LA TEOLOGÍA DEL TRABAJO
(Jaume Llenas, secretario de la Alianza Evangélica Española)
(Resumen de las dos sesiones de estudio bíblico que tuvieron lugar en el Encuentro Anual de la UME en junio 2001. Disponible en cinta cassette)
Dios es alguien que trabaja sin cesar (Juan5:17), y hemos de poner nuestra atención en Jesús, el uso que hacía del sábado, sin violar la ley, identificado con el Padre, trabajando. Jn 5:19 :todo lo que el Padre hace lo hace también el Hijo. La semana de la creación fue la primera semana laboral de la historia. Vemos en el texto (Génesis) a Dios planificando. (Los japoneses pasan el 80% del tiempo planificando y el 20% corrigiendo errores, mientras que los europeos hacemos al revés) El mandato cultural de Génesis nos recuerda que el ser humano ha sido llamado a trabajar en la creación de Dios, en la administración de la misma, asumiendo una mayordomía al respecto. El concepto de trabajo según Génesis 2:15, ya estaba en los planes de Dios para el hombre antes de la Caída, y por lo tanto el trabajo no es una maldición en sí mismo. Nuestro llamamiento a trabajar proviene de un Dios amante que crea seres a sus semejanza con el propósito de relacionarse eternamente con él y de que cumplan sus eternos propósitos. Es por eso por lo que hemos sido llamados a trabajar. En Génesis 3 la realidad del pecado afecta al trabajo, creando dolor y sufrimiento en nuestra vida laboral, pero el pecado no ha producido un relevo del plan de Dios para el hombre en su Creación. Dios nos ha llamado a colaborar principalmente en dos aspectos: la creatividad y en la investigación. Asimismo, Dios no sólo crea: preserva lo creado. “El sustenta todas las cosas con la palabra de su poder”(Hebreos 1:3)
Tiene suma importancia para nosotros recordar la humanidad de Jesús (“Hoy en día en el trono de Dios está sentado un ser humano”) Y aunque en la obra de la redención nosotros no tenemos nada que aportar, sí hemos de seguir el ejemplo de Jesús como servidor de los demás (Marcos 10:45), sin perder de vista el aspecto evangelizador que debemos asumir. El verbo clave de la evangelización es “ID”, y nos sugirió la posibilidad de: “Id y evangelizad en vuestros trabajos”
No hay que perder de vista pasajes bíblicos como Eclesiastés (1:3, 2:4, 18, 24-25). Hemos de equilibrar conceptos como iglesia, reino de Dios, trabajo, al observar cómo muchas veces se cae en un dualismo excesivo: lo terrenal (trabajo) versus lo celestial, concepto un tanto heredado de la Grecia clásica: oratores / laicos: velatores o laboratores, y que ha cuajado en nuestra cultura en buena medida. De ahí que observemos una simplificación del concepto de trabajo en las iglesias: “sólo sirve para ganarse el pan o, en el mejor de los casos, para testificar”, o el error de equiparar “trabajo a tiempo completo” con “servir al Señor”, o llamar sólo a esto ministerio, como si lo demás no lo fuese, fomentando el abismo entre lo vivido domingo y lo que hemos de vivir el lunes siguiente. Una reflexión bíblica al respecto nos ayudaría a suprimir la palabra “secular” (según Jaume, esto favorecerá nuestra salud mental), y así podríamos integrar nuestra fe en nuestra labor, sin dicotomías, retomando El lema de la reforma: “nuestro llamamiento es a amar al prójimo a través de las tareas realizadas en nuestro trabajo.” Colosenses 3:23 nos recuerda que hemos de hacer todo para el Señor.

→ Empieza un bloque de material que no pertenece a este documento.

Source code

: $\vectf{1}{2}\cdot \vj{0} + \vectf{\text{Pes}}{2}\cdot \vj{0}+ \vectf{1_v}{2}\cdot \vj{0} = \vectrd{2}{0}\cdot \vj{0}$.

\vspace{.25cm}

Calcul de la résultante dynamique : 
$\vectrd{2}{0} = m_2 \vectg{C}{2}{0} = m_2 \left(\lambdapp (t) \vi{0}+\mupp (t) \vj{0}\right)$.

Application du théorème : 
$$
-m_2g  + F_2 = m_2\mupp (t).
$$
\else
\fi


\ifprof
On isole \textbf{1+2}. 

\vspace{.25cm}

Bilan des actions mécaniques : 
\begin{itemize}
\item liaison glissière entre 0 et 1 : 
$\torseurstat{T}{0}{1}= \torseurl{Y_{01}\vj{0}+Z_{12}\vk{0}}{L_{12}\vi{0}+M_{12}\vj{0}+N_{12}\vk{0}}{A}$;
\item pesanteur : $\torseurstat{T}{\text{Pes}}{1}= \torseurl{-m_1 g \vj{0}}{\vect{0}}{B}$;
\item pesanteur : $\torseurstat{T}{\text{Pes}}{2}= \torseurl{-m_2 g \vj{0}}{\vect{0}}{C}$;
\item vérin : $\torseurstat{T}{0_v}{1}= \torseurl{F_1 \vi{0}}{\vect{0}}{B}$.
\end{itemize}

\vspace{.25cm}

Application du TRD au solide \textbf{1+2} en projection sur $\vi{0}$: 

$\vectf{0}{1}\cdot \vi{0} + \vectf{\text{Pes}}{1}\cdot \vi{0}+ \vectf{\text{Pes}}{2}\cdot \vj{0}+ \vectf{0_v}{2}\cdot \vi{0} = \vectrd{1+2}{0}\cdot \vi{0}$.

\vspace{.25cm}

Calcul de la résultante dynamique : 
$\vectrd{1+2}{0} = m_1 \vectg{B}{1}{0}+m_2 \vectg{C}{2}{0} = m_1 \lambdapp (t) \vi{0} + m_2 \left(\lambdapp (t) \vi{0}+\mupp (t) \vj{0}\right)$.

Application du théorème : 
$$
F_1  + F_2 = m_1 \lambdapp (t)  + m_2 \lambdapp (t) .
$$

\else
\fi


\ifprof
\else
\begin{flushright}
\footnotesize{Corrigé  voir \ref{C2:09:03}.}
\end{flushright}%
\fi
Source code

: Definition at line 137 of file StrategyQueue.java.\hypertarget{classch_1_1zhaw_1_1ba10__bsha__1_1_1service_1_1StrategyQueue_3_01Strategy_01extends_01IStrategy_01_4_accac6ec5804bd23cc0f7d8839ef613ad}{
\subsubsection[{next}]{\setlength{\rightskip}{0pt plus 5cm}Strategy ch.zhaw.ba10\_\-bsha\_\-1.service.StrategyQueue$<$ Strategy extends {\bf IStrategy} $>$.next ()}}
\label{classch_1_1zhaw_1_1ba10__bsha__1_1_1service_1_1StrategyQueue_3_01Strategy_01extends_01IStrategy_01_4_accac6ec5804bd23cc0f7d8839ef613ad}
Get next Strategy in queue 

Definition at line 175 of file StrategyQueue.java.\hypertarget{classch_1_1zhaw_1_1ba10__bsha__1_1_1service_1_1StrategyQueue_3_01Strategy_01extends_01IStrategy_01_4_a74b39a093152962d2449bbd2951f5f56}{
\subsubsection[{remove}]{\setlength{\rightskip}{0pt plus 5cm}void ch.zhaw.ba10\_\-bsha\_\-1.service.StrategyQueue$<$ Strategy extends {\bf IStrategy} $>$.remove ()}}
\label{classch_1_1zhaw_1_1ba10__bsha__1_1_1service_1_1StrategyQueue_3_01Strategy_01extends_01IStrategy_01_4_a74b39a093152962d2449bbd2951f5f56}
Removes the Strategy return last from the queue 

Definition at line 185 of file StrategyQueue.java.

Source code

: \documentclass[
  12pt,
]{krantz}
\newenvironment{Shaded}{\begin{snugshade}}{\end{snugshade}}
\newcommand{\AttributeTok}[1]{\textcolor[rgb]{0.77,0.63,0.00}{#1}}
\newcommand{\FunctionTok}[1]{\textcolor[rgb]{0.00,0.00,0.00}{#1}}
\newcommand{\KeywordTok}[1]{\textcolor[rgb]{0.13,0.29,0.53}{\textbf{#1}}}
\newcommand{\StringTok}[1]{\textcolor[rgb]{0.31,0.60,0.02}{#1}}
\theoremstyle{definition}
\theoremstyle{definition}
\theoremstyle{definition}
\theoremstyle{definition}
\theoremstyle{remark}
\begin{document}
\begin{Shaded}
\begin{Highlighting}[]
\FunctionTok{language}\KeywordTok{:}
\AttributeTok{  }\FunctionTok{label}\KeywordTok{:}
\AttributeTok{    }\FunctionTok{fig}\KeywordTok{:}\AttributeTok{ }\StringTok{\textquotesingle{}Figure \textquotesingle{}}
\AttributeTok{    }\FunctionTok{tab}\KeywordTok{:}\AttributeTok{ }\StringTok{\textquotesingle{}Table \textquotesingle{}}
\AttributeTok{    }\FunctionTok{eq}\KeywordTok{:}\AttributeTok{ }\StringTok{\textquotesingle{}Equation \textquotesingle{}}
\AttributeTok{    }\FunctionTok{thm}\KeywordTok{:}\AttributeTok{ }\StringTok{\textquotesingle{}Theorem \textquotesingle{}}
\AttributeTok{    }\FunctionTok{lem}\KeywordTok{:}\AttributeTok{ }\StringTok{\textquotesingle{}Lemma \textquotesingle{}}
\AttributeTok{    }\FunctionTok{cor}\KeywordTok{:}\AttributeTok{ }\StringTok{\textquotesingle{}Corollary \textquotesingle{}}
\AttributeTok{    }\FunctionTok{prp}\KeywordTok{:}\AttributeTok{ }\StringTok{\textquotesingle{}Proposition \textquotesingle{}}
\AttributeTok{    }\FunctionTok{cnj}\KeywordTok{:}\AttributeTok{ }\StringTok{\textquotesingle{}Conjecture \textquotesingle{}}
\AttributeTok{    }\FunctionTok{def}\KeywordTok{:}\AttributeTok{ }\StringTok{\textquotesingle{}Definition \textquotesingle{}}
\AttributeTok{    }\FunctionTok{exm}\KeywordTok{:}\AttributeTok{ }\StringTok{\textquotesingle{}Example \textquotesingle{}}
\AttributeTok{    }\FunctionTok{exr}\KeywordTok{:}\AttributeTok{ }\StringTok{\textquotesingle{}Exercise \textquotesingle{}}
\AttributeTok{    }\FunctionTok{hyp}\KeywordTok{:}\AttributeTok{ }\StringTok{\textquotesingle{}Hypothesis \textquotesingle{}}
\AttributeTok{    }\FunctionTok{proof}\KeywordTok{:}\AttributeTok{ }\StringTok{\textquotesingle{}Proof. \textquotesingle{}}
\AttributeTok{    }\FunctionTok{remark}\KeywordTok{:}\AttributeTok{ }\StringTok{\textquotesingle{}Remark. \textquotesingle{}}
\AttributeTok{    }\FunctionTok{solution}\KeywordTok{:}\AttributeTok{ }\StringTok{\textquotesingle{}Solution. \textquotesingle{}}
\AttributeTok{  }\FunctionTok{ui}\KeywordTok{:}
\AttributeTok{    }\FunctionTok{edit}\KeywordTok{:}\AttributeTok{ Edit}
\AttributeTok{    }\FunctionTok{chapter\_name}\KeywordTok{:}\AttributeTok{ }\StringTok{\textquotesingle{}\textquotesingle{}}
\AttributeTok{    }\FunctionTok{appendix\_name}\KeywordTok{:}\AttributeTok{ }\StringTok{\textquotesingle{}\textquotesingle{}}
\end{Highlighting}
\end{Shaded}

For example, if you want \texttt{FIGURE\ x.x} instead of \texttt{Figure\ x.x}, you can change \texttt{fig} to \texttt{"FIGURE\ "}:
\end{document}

En el otro extremo vemos la corrupción de la ética del trabajo, quitando a Dios de en medio y procurando encontrar el sentido de la vida en lo que hacemos, en nuestro trabajo. Eclesiastés 5:16-17 nos deja claro que esto no tiene sentido Nuestro valor está no en lo que somos capaces de hacer, sino en lo que somos, en lo que Dios ha hecho de nosotros en Cristo.
Vivamos nuestro como anticipación del reino de Dios, procurando buscar los valores del reino, con una visión “más allá”. Como aquellas tres personas que picaban en una cantera, y ante la pregunta “¿Qué estás haciendo?” uno respondió: “yo pico piedra” otro: “yo me gano el sueldo”, y un tercero, de miras más elevadas, aunque haciendo lo mismo, contestó: “yo construyo una catedral.” Incluyamos en la vida de adoración el aspecto laboral, y que Dios nos dé la capacidad de tener un equilibrio entre trabajo remunerado, en casa, en la iglesia, en la comunidad que nos rodea.